Donald Trump is being urged to move US nuclear weapons to Poland to deter a future attack by Vladimir Putin after his forces invaded Ukraine.
Poland’s president Andrzej Duda is said to have discussed the proposal with Trump’s special envoy for Ukraine and Russia Keith Kellogg.
“The borders of NATO moved east in 1999, so 26 years later there should also be a shift of the NATO infrastructure east.
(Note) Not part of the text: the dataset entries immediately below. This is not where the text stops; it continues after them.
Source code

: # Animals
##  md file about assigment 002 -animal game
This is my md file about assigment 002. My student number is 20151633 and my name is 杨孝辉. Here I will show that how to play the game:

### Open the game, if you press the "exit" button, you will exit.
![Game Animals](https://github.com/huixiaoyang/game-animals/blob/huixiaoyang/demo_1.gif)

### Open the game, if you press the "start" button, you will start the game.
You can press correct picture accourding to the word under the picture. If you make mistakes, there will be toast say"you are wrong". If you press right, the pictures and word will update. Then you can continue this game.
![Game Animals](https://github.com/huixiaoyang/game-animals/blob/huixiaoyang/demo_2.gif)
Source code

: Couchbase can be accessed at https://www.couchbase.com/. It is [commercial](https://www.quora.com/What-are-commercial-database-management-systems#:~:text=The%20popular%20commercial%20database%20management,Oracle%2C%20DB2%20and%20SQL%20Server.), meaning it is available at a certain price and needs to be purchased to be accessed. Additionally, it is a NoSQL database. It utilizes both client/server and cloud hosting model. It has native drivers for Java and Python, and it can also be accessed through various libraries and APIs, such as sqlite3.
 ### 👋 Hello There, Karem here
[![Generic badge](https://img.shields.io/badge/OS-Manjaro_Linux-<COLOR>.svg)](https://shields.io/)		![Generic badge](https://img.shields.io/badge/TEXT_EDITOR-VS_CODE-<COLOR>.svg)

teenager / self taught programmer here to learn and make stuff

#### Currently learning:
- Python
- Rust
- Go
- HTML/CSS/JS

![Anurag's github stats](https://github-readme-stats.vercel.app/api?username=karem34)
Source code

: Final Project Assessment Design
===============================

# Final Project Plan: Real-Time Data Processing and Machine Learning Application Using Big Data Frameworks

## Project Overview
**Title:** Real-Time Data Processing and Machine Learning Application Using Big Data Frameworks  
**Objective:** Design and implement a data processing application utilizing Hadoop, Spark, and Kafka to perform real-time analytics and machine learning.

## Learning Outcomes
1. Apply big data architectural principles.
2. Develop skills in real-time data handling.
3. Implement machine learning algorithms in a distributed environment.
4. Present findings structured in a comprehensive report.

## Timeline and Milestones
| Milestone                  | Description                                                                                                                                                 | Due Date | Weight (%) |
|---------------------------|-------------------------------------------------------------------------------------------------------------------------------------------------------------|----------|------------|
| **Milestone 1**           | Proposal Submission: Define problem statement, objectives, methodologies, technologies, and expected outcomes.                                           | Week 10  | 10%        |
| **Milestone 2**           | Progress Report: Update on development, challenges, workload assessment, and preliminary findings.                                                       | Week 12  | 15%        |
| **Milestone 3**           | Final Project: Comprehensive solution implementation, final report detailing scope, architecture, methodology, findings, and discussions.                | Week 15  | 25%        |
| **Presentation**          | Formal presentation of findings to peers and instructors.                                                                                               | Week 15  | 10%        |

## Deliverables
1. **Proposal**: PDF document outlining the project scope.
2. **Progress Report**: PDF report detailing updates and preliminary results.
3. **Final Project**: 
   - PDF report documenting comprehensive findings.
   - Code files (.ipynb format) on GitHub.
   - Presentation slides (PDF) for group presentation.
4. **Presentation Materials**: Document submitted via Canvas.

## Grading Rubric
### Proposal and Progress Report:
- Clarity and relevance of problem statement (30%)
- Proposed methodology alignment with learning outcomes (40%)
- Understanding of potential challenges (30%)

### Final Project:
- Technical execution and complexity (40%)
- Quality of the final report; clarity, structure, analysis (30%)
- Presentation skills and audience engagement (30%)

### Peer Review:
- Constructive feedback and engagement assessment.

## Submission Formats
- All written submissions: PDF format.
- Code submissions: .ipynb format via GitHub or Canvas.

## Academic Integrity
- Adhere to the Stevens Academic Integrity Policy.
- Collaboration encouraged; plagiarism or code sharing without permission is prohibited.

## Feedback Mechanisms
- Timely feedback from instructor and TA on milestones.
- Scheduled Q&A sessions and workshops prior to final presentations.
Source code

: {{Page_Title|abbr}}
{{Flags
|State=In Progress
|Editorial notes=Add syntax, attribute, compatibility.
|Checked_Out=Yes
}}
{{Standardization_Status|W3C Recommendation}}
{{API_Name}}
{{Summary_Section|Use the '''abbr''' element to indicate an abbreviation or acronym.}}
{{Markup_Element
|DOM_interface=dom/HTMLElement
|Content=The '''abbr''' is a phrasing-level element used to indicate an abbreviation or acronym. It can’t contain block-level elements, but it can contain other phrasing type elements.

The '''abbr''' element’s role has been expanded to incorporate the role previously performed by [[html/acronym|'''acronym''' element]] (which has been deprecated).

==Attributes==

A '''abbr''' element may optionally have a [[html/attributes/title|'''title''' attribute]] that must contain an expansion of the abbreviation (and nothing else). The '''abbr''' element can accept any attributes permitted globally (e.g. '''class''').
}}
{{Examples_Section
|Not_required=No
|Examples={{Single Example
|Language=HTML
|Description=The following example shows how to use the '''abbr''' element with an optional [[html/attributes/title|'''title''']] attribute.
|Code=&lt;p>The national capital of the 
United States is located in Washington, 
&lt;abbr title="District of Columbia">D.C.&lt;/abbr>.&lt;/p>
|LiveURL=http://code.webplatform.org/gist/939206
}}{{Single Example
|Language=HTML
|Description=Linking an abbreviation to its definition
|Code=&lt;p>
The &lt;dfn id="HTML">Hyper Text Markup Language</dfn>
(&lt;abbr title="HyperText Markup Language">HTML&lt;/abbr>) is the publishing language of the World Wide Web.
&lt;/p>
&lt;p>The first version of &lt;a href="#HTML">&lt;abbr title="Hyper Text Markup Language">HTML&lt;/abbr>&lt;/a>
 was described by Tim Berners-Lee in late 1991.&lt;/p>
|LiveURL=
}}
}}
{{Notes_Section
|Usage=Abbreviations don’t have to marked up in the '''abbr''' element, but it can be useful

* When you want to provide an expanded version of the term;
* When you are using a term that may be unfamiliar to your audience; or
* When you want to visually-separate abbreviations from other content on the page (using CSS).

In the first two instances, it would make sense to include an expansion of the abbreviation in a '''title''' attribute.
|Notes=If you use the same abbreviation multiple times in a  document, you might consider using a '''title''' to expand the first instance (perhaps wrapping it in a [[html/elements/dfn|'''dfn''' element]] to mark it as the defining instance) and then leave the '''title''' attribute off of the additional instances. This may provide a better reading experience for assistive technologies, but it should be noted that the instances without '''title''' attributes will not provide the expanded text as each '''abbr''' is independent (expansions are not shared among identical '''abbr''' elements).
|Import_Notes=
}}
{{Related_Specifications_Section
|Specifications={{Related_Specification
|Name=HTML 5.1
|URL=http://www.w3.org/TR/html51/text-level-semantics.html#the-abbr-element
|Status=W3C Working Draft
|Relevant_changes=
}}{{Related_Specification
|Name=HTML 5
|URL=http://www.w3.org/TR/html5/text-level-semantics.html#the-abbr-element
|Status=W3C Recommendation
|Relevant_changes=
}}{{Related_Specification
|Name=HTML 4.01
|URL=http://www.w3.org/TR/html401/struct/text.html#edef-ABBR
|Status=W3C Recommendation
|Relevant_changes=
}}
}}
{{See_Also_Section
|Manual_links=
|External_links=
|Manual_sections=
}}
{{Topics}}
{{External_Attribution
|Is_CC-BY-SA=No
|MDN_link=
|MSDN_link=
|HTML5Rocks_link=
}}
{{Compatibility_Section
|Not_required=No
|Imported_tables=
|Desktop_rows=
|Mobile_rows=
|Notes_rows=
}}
For me this is obvious,” Mr Duda told the Financial Times.
He reportedly added that it would be safer if American nuclear weapons were already on Polish soil.
Such a move would be hugely resisted by Putin and likely spark a new diplomatic crisis.
Russia has presented the US with a list of demands for a deal to end its war against Ukraine and reset relations with Washington, according to two people familiar with the matter.
It is not clear what exactly Moscow included on its list or whether it is willing to engage in peace talks with Kyiv prior to their acceptance.
Russian and American officials discussed the terms during in-person and virtual conversations over the last three weeks, the people said.
They described the Kremlin’s terms as broad and similar to demands it previously has presented to Ukraine, the US and NATO.
Those earlier terms included no NATO membership for Kyiv, an agreement not to deploy foreign troops in Ukraine and international recognition of Putin’s claim that Crimea and four provinces belong to Russia.
Russia, in recent years, also has demanded the US and NATO address what it has claimed as the “root causes” of the war, including NATO’s eastward expansion.
The West has blamed the war on Putin’s “imperialistic” ambitions.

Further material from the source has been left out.